Monday, October 24, 2016

Trump didn’t create the “rigged election” rhetoric. Republicans did.

Trump is only amplifying what Republicans have been saying for years.


Updated by German Lopez  @germanrlopez  german.lopez@vox.com Oct 17, 2016, 4:30p

Donald Trump is very publicly freaking out about election fraud. He has tweeted multiple times about it, complaining that the election will be rigged against him — conveniently, as Hillary Clinton’s lead in the polls continues to grow.

It’s really no mystery where all this bluster — with no evidence of actual voter fraud to back it up — came from: the Republican Party.

Over the past few years, Republicans in many states took an opportunity — enabled by a 2013 Supreme Court ruling — to pass a series of new restrictions on voting. Critics said the restrictions disproportionately hurt minority voters. But Republican backers, at least in public, have pointed to a single issue to defend the measures: voter fraud.

A previous report by the US Department of Justice captured the sentiment among many Republicans: Rep.? Sue Burmeister, a lead sponsor of Georgia’s voter restriction law, told the Justice Department that “if there are fewer black voters because of this bill, it will only be because there is less opportunity for fraud. [Burmeister] said that when black voters in her black precincts are not paid to vote, they do not go to the polls.” Other Republicans, such as North Carolina Gov. Pat McCrory and Iowa Rep. Steve King, have similarly warned about the dangers of voter fraud.

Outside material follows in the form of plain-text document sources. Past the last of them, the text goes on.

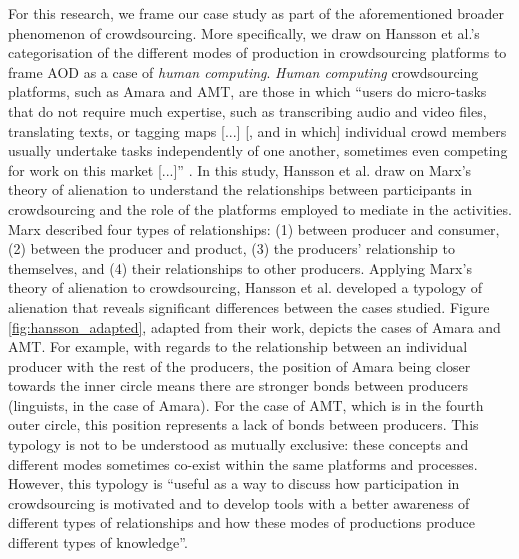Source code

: For this research, we frame our case study as part of the aforementioned broader phenomenon of crowdsourcing. More specifically, we draw on Hansson et al.'s \cite{hansson_capitalizing_2018, hansson_alienation_2017} categorisation of the different modes of production in crowdsourcing platforms to frame AOD as a case of \textit{human computing}.  \textit{Human computing} crowdsourcing platforms, such as Amara and AMT, are those in which ``users do micro-tasks that do not require much expertise, such as transcribing audio and video files, translating texts, or tagging maps [...] [, and in which] individual crowd members usually undertake tasks independently of one another, sometimes even competing for work on this market [...]'' \cite{hansson_capitalizing_2018}. In this study, Hansson et al. \cite{hansson_capitalizing_2018} draw on Marx's \cite{10.2307/2550890} theory of alienation to understand the relationships between participants in crowdsourcing and the role of the platforms employed to mediate in the activities. Marx \cite{10.2307/2550890} described four types of relationships: (1) between producer and consumer, (2) between the producer and product, (3) the producers’ relationship to themselves, and (4) their relationships to other producers. Applying Marx's theory of alienation to crowdsourcing, Hansson et al. \cite{hansson_capitalizing_2018} developed a typology of alienation that reveals significant differences between the cases studied. Figure \ref{fig:hansson_adapted}, adapted from their work, depicts the cases of Amara and AMT. For example, with regards to the relationship between an individual producer with the rest of the producers, the position of Amara being closer towards the inner circle means there are stronger bonds between producers (linguists, in the case of Amara). For the case of AMT, which is in the fourth outer circle, this position represents a lack of bonds between producers. This typology is not to be understood as mutually exclusive: these concepts and different modes sometimes co-exist within the same platforms and processes. However, this typology is ``useful as a way to discuss how participation in crowdsourcing is motivated and to develop tools with a better awareness of different types of relationships and how these modes of productions produce different types of knowledge''.

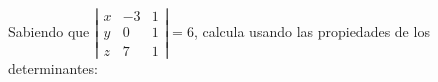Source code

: \documentclass[addpoints,spanish, 12pt,a4paper]{exam}
\begin{document}
\begin{questions}
\begin{parts}
\end{parts}

\question Sabiendo que $\left|\begin{matrix}x & -3 & 1\\y & 0 & 1\\z & 7 & 1\end{matrix}\right|=6$, calcula usando las propiedades de los determinantes:
\begin{parts}

\end{parts}
\end{questions}
\end{document}

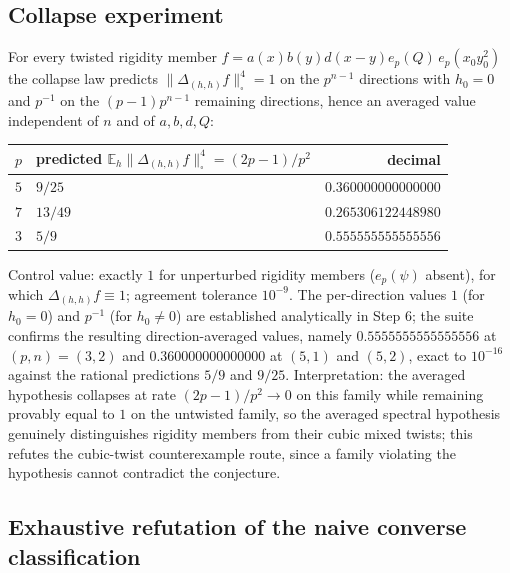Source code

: \documentclass[11pt]{article}
\begin{document}
\subsection{Collapse experiment}
For every twisted rigidity member
$f=a(x)b(y)d(x-y)e_p(Q)\,e_p(x_0y_0^{2})$ the collapse law predicts
$\bigl\|\Delta_{(h,h)}f\bigr\|_\square^4=1$ on the $p^{n-1}$ directions with
$h_0=0$ and $p^{-1}$ on the $(p-1)p^{n-1}$ remaining directions, hence an
averaged value independent of $n$ and of $a,b,d,Q$:
\begin{center}
\begin{tabular}{llr}
\toprule
$p$ & predicted $\mathbb{E}_h\|\Delta_{(h,h)}f\|_\square^4=(2p-1)/p^{2}$ & decimal \\
\midrule
$5$ & $9/25$ & $0.360000000000000$ \\
$7$ & $13/49$ & $0.265306122448980$ \\
$3$ & $5/9$ & $0.555555555555556$ \\
\bottomrule
\end{tabular}
\end{center}
Control value: exactly $1$ for unperturbed rigidity members ($e_p(\psi)$
absent), for which $\Delta_{(h,h)}f\equiv1$; agreement tolerance $10^{-9}$.
The per-direction values $1$ (for $h_0=0$) and $p^{-1}$ (for $h_0\neq0$) are
established analytically in Step 6; the suite confirms the resulting
direction-averaged values, namely $0.5555555555555556$ at $(p,n)=(3,2)$ and
$0.360000000000000$ at $(5,1)$ and $(5,2)$, exact to $10^{-16}$ against the
rational predictions $5/9$ and $9/25$. Interpretation: the averaged hypothesis collapses at rate
$(2p-1)/p^{2}\to0$ on this family while remaining provably equal to $1$ on
the untwisted family, so the averaged spectral hypothesis genuinely
distinguishes rigidity members from their cubic mixed twists; this refutes
the cubic-twist counterexample route, since a family violating the hypothesis
cannot contradict the conjecture.

\subsection*{Exhaustive refutation of the naive converse classification}
\end{document}
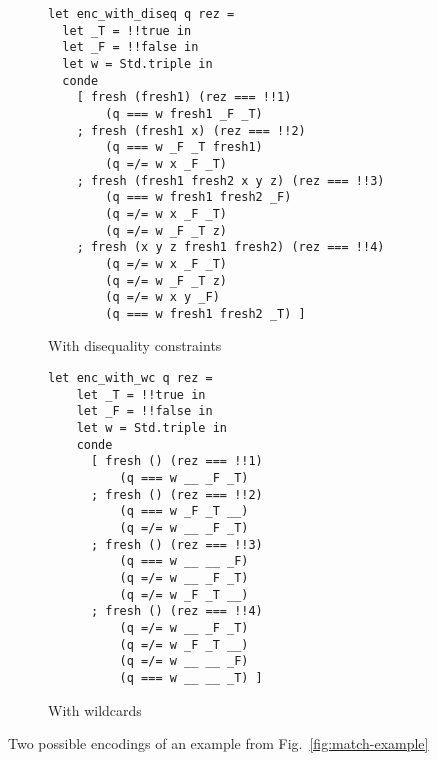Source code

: \begin{figure*}[t]
\begin{subfigure}{0.49\textwidth}
\begin{lstlisting}
let enc_with_diseq q rez =
  let _T = !!true in
  let _F = !!false in
  let w = Std.triple in 
  conde
    [ fresh (fresh1) (rez === !!1) 
        (q === w fresh1 _F _T)
    ; fresh (fresh1 x) (rez === !!2) 
        (q === w _F _T fresh1) 
        (q =/= w x _F _T)
    ; fresh (fresh1 fresh2 x y z) (rez === !!3) 
        (q === w fresh1 fresh2 _F) 
        (q =/= w x _F _T) 
        (q =/= w _F _T z)
    ; fresh (x y z fresh1 fresh2) (rez === !!4)
        (q =/= w x _F _T)
        (q =/= w _F _T z)
        (q =/= w x y _F)
        (q === w fresh1 fresh2 _T) ]
\end{lstlisting}
\caption{With disequality constraints}
\label{fig:matching-example3}
\end{subfigure}
\begin{subfigure}{0.49\textwidth}
\begin{lstlisting}
let enc_with_wc q rez =
    let _T = !!true in
    let _F = !!false in
    let w = Std.triple in
    conde
      [ fresh () (rez === !!1) 
          (q === w __ _F _T)
      ; fresh () (rez === !!2) 
          (q === w _F _T __) 
          (q =/= w __ _F _T)
      ; fresh () (rez === !!3) 
          (q === w __ __ _F) 
          (q =/= w __ _F _T) 
          (q =/= w _F _T __)
      ; fresh () (rez === !!4)
          (q =/= w __ _F _T)
          (q =/= w _F _T __)
          (q =/= w __ __ _F)
          (q === w __ __ _T) ]
\end{lstlisting}
\caption{With wildcards}
\end{subfigure}
\caption{Two possible encodings of an example from Fig.~\ref{fig:match-example}}
\label{fig:maranget-example-compilation}
\end{figure*}

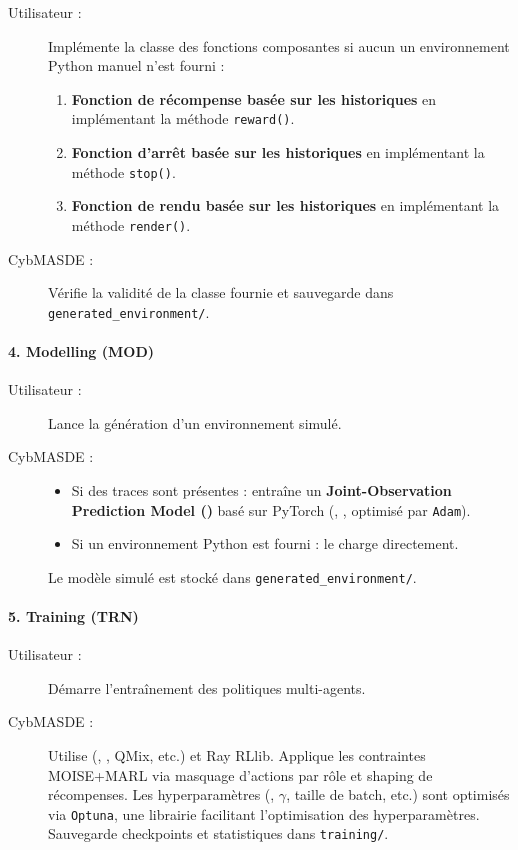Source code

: \begin{description}
  \item[Utilisateur :] Implémente la classe des fonctions composantes si aucun un environnement Python manuel n'est fourni :
    \begin{enumerate}
      \item \textbf{Fonction de récompense basée sur les historiques} en implémentant la méthode \texttt{reward()}.
      \item \textbf{Fonction d'arrêt basée sur les historiques} en implémentant la méthode \texttt{stop()}.
      \item \textbf{Fonction de rendu basée sur les historiques} en implémentant la méthode \texttt{render()}.
    \end{enumerate}
  \item[CybMASDE :] Vérifie la validité de la classe fournie et sauvegarde dans \texttt{generated\_environment/}.
\end{description}

\paragraph{4. Modelling (MOD)}
\begin{description}
  \item[Utilisateur :] Lance la génération d'un environnement simulé.
  \item[CybMASDE :]
    \begin{itemize}
      \item Si des traces sont présentes : entraîne un \textbf{Joint-Observation Prediction Model ()} basé sur PyTorch (, ,  optimisé par \texttt{Adam}).
      \item Si un environnement Python est fourni : le charge directement.
    \end{itemize}
    Le modèle simulé est stocké dans \texttt{generated\_environment/}.
\end{description}

\paragraph{5. Training (TRN)}
\begin{description}
  \item[Utilisateur :] Démarre l'entraînement des politiques multi-agents.
  \item[CybMASDE :] Utilise  (, , QMix, etc.) et Ray RLlib. Applique les contraintes MOISE+MARL via masquage d'actions par rôle et shaping de récompenses. Les hyperparamètres (, $\gamma$, taille de batch, etc.) sont optimisés via \texttt{Optuna}, une librairie facilitant l'optimisation des hyperparamètres. Sauvegarde checkpoints et statistiques dans \texttt{training/}.
\end{description}

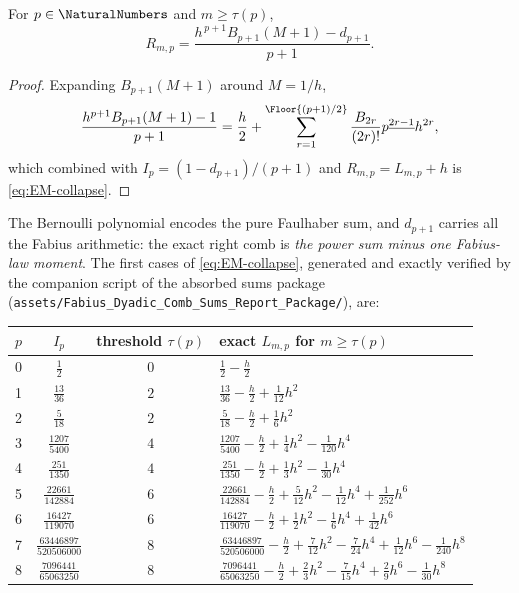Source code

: \documentclass[11pt,oneside]{article}
\numberwithin{equation}{section}
\theoremstyle{definition}
\theoremstyle{remark}
\newcommand{\fall}[2]{#1^{\underline{#2}}}
\begin{document}
\begin{corollary}
\label{thm:F-stabilization}
For $p\in\NaturalNumbers$ and $m\ge\tau(p)$,
\begin{equation}
 \boxed{\;
 R_{m,p}
 =\frac{h^{\,p+1}B_{p+1}(M+1)-d_{p+1}}{p+1}.
 \;}
 \label{eq:F-stabilized-Bernoulli}
\end{equation}
\end{corollary}

\begin{proof}
Expanding $B_{p+1}(M+1)$ around $M=1/h$,
\[
 \frac{h^{p+1}B_{p+1}(M+1)-1}{p+1}
 =\frac h2+\sum_{r=1}^{\Floor{(p+1)/2}}
 \frac{B_{2r}}{(2r)!}\fall p{2r-1}h^{2r},
\]
which combined with $I_p=(1-d_{p+1})/(p+1)$ and
$R_{m,p}=L_{m,p}+h$ is \eqref{eq:EM-collapse}.
\end{proof}

The Bernoulli polynomial encodes the pure Faulhaber sum, and
$d_{p+1}$ carries all the Fabius arithmetic: the exact right comb is
\emph{the power sum minus one Fabius-law moment}.  The first cases of
\eqref{eq:EM-collapse}, generated and exactly verified by the
companion script of the absorbed sums package
(\nolinkurl{assets/Fabius_Dyadic_Comb_Sums_Report_Package/}), are:

\begin{center}
\small
\begin{tabular}{c c c l}
\toprule
$p$ & $I_p$ & threshold $\tau(p)$ & exact $L_{m,p}$ for $m\ge\tau(p)$ \\
\midrule
0 & $\frac{1}{2}$ & $0$ & $\frac{1}{2}-\frac{h}{2}$ \\
1 & $\frac{13}{36}$ & $2$ & $\frac{13}{36}-\frac{h}{2}+\frac{1}{12}h^{2}$ \\
2 & $\frac{5}{18}$ & $2$ & $\frac{5}{18}-\frac{h}{2}+\frac{1}{6}h^{2}$ \\
3 & $\frac{1207}{5400}$ & $4$ & $\frac{1207}{5400}-\frac{h}{2}+\frac{1}{4}h^{2}-\frac{1}{120}h^{4}$ \\
4 & $\frac{251}{1350}$ & $4$ & $\frac{251}{1350}-\frac{h}{2}+\frac{1}{3}h^{2}-\frac{1}{30}h^{4}$ \\
5 & $\frac{22661}{142884}$ & $6$ & $\frac{22661}{142884}-\frac{h}{2}+\frac{5}{12}h^{2}-\frac{1}{12}h^{4}+\frac{1}{252}h^{6}$ \\
6 & $\frac{16427}{119070}$ & $6$ & $\frac{16427}{119070}-\frac{h}{2}+\frac{1}{2}h^{2}-\frac{1}{6}h^{4}+\frac{1}{42}h^{6}$ \\
7 & $\frac{63446897}{520506000}$ & $8$ & $\frac{63446897}{520506000}-\frac{h}{2}+\frac{7}{12}h^{2}-\frac{7}{24}h^{4}+\frac{1}{12}h^{6}-\frac{1}{240}h^{8}$ \\
8 & $\frac{7096441}{65063250}$ & $8$ & $\frac{7096441}{65063250}-\frac{h}{2}+\frac{2}{3}h^{2}-\frac{7}{15}h^{4}+\frac{2}{9}h^{6}-\frac{1}{30}h^{8}$ \\
\bottomrule
\end{tabular}
\label{tab:integer-closed}
\end{center}
\end{document}
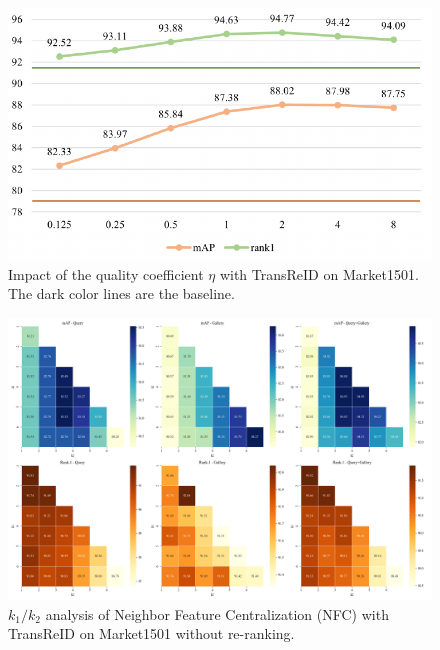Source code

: \begin{figure}
\centering
\includegraphics[width=0.9\linewidth]{figs/pdf/eta.pdf}
\caption{Impact of the quality coefficient \( \eta \) with TransReID on Market1501. The dark color lines are the baseline.}
\label{fig:eta}
\end{figure}

\begin{figure}
\centering
\includegraphics[width=0.9\linewidth]{figs/k1k2.png}
\caption{$k_1/k_2$ analysis of Neighbor Feature Centralization (NFC) with TransReID on Market1501 without re-ranking.}
\label{fig:k1k2}
\end{figure}

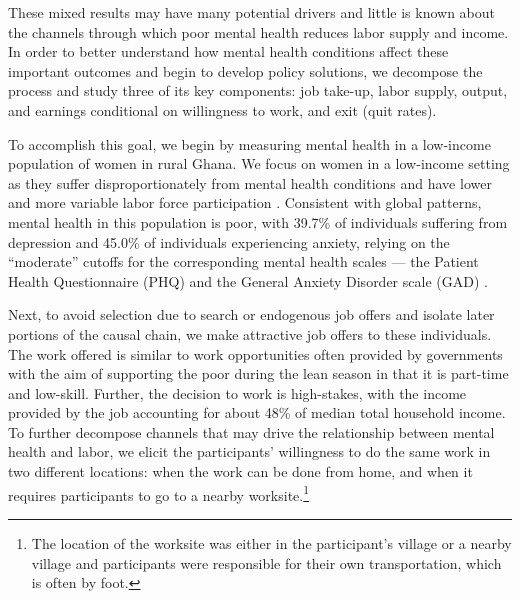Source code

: \documentclass[12pt, a4paper, american]{article}
\begin{document}
These mixed results may have many potential drivers and little is known about the channels through which poor mental health reduces labor supply and income. In order to better understand how mental health conditions affect these important outcomes and begin to develop policy solutions, we decompose the process and study three of its key components: job take-up, labor supply, output, and earnings conditional on willingness to work, and exit (quit rates).

To accomplish this goal, we begin by measuring mental health in a low-income population of women in rural Ghana. We focus on women in a low-income setting as they suffer disproportionately from mental health conditions and have lower and more variable labor force participation \citep{world_health_organization_world_2022}. Consistent with global patterns, mental health in this population is poor, with 39.7\% of individuals suffering from depression and 45.0\%  of individuals experiencing anxiety, relying on the ``moderate'' cutoffs for the corresponding mental health scales --- the Patient Health Questionnaire (PHQ) and the General Anxiety Disorder scale (GAD) \citep{phq9_2001,phq2_2003,spitzer2006brief}. 

Next, to avoid selection due to search or endogenous job offers and isolate later portions of the causal chain, we make attractive job offers to these individuals. The work offered is similar to work opportunities often provided by governments with the aim of supporting the poor during the lean season in that it is part-time and low-skill. Further, the decision to work is high-stakes, with the income provided by the job accounting for about 48\% of median total household income. To further decompose channels that may drive the relationship between mental health and labor, we elicit the participants' willingness to do the same work in two different locations: when the work can be done from home, and when it requires participants to go to a nearby worksite.\footnote{The location of the worksite was either in the participant's village or a nearby village and participants were responsible for their own transportation, which is often by foot.}
\end{document}
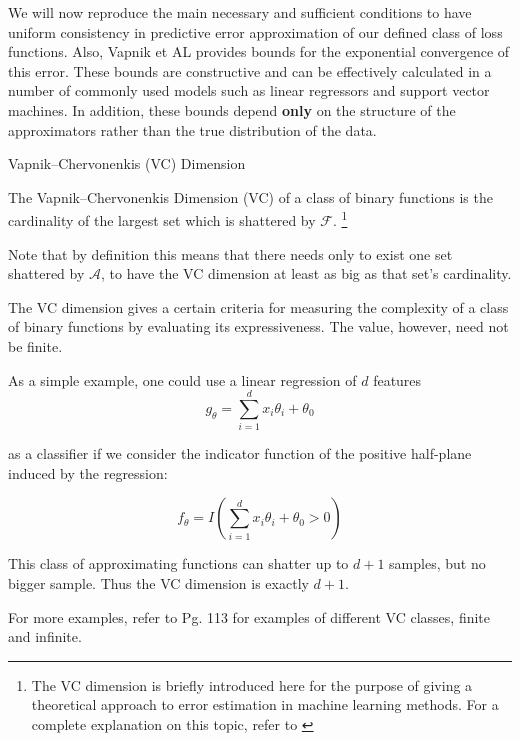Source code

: We will now reproduce the main necessary and sufficient conditions to have uniform consistency in predictive error approximation of our defined class of loss functions. Also,
Vapnik et AL provides bounds for the exponential convergence of this error. These bounds are constructive and can be effectively calculated in a number of commonly used models such as linear regressors and support vector machines. In addition, these bounds depend \textbf{only} on the structure of the approximators rather than the true distribution of the data.


\begin{definition}{Vapnik--Chervonenkis (VC) Dimension}

The Vapnik--Chervonenkis Dimension (VC) of a class of binary functions is the cardinality of the largest set which is shattered by $\mathcal {F}$. \footnote{The VC dimension is briefly introduced here for the purpose of giving a theoretical approach to error estimation in machine learning methods. For a complete explanation on this topic, refer to \textcite{vapnik-nature2013}}
\end{definition}


Note that by definition this means that there needs only to exist one set shattered by $\mathcal {A}$, to have the VC dimension at least as big as that set's cardinality.


The VC dimension gives a certain criteria for measuring the complexity of a class of binary functions by evaluating its expressiveness. The value, however, need not be finite.

As a simple example, one could use a linear regression of $d$ features 
\begin{equation}
g_{\theta} = \sum_{i=1}^d x_i \theta_i + \theta_0
\end{equation}

 as a classifier if we consider the indicator function of the positive half-plane induced by the regression: 
 
\begin{equation}
f_{\theta} = I(\sum_{i=1}^d x_i \theta_i + \theta_0 > 0)
\end{equation}

This class of approximating functions can shatter up to $d+1$ samples, but no bigger sample. Thus the VC dimension is exactly $d+1$.

For more examples, refer to \textcite{cherkassky-learning2007} Pg. 113 for examples of different VC classes, finite and infinite.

Trump isn’t even the first Republican presidential candidate to raise concerns about voter fraud. Back in 2008, many Republicans, with the support of conservative media outlets like Fox News, pushed concerns that ACORN — a community organization that focused in part on registering African-American voters — was engaging in mass-scale election fraud. At the time, Republican nominee John McCain warned that ACORN “is now on the verge of maybe perpetrating one of the greatest frauds in voter history in this country, maybe destroying the fabric of democracy.”